DATA TO PROCESS:
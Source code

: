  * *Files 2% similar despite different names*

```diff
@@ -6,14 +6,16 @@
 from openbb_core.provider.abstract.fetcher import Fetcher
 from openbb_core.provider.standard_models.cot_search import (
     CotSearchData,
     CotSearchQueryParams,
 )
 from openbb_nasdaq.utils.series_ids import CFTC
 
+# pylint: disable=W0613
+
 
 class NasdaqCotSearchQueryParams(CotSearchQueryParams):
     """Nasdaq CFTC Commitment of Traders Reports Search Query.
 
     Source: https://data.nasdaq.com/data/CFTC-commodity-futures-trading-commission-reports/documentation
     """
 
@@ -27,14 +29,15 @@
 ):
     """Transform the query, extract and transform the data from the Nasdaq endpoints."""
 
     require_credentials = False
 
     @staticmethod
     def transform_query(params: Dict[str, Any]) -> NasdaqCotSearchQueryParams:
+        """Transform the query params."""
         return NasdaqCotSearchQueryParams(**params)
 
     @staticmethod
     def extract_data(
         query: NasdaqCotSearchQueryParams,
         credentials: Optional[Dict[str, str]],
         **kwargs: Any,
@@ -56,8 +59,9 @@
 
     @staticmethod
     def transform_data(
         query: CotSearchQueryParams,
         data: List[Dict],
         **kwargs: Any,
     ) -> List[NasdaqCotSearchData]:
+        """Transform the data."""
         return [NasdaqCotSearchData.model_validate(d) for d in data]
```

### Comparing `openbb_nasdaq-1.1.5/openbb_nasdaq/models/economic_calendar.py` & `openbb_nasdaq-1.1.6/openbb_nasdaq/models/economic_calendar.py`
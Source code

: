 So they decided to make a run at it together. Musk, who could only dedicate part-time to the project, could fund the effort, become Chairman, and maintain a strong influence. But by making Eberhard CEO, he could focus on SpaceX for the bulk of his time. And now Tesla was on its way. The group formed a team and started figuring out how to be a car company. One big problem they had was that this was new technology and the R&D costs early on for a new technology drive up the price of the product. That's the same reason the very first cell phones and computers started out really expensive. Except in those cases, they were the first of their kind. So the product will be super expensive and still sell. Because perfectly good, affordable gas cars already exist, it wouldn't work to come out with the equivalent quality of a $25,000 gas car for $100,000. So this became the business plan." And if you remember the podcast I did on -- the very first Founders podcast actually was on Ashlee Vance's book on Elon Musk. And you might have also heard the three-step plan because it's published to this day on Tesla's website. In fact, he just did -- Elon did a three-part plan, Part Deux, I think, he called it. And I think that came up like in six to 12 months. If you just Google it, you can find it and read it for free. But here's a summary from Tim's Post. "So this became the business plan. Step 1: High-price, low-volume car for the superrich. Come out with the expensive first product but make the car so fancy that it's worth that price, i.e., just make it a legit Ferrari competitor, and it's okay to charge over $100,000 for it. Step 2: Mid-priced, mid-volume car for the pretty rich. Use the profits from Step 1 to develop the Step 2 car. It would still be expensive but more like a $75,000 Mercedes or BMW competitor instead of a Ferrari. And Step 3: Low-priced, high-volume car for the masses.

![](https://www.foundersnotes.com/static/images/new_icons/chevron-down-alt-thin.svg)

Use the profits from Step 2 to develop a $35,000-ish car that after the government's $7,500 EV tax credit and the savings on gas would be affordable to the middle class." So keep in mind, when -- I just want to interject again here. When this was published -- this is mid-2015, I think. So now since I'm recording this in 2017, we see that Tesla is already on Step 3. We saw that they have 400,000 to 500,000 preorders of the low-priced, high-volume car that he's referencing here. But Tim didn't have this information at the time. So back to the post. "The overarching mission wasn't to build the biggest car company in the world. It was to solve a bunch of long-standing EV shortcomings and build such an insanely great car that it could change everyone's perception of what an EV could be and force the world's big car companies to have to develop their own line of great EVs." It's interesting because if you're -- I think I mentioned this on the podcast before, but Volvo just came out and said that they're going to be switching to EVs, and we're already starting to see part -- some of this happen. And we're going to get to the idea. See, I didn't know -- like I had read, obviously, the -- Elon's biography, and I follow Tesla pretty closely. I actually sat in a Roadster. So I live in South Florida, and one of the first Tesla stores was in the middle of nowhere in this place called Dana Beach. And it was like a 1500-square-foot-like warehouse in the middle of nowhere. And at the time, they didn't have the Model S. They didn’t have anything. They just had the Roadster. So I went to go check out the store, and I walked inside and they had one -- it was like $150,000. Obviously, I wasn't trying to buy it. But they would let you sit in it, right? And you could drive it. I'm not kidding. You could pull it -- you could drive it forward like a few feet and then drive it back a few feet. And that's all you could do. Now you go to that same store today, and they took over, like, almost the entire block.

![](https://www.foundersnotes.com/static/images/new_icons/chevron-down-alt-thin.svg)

==

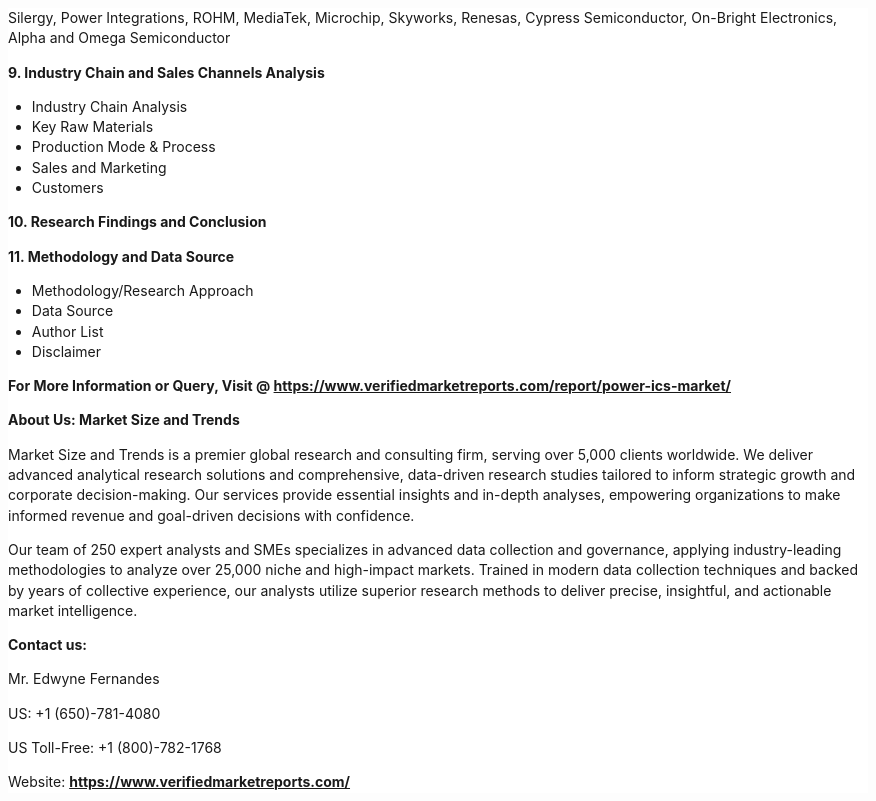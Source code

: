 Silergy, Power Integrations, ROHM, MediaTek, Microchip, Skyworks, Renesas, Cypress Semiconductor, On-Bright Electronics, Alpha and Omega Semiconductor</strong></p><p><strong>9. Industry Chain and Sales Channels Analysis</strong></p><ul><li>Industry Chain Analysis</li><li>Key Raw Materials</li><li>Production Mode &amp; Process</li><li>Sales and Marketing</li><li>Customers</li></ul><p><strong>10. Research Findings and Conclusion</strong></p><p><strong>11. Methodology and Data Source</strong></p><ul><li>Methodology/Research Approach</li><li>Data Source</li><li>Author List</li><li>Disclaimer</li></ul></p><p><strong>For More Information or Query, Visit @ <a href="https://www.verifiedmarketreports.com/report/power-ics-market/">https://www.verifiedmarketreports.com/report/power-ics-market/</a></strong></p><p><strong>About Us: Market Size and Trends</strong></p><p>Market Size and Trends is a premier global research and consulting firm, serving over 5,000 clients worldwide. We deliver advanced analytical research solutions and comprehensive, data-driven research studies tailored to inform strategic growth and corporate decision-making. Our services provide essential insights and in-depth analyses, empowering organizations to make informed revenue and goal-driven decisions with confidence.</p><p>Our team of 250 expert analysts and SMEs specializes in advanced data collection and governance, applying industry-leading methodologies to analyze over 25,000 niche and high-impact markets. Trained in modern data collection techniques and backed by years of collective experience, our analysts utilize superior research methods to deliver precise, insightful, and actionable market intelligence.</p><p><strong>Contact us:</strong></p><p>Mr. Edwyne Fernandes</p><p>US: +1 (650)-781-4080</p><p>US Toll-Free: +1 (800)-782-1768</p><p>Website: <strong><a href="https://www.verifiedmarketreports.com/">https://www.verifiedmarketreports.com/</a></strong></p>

PROBLEM DETAILS: Would you please show every line of the material above that includes the string "Dict"?

ANSWER SECTION:
     def transform_query(params: Dict[str, Any]) -> NasdaqCotSearchQueryParams:
         credentials: Optional[Dict[str, str]],
         data: List[Dict],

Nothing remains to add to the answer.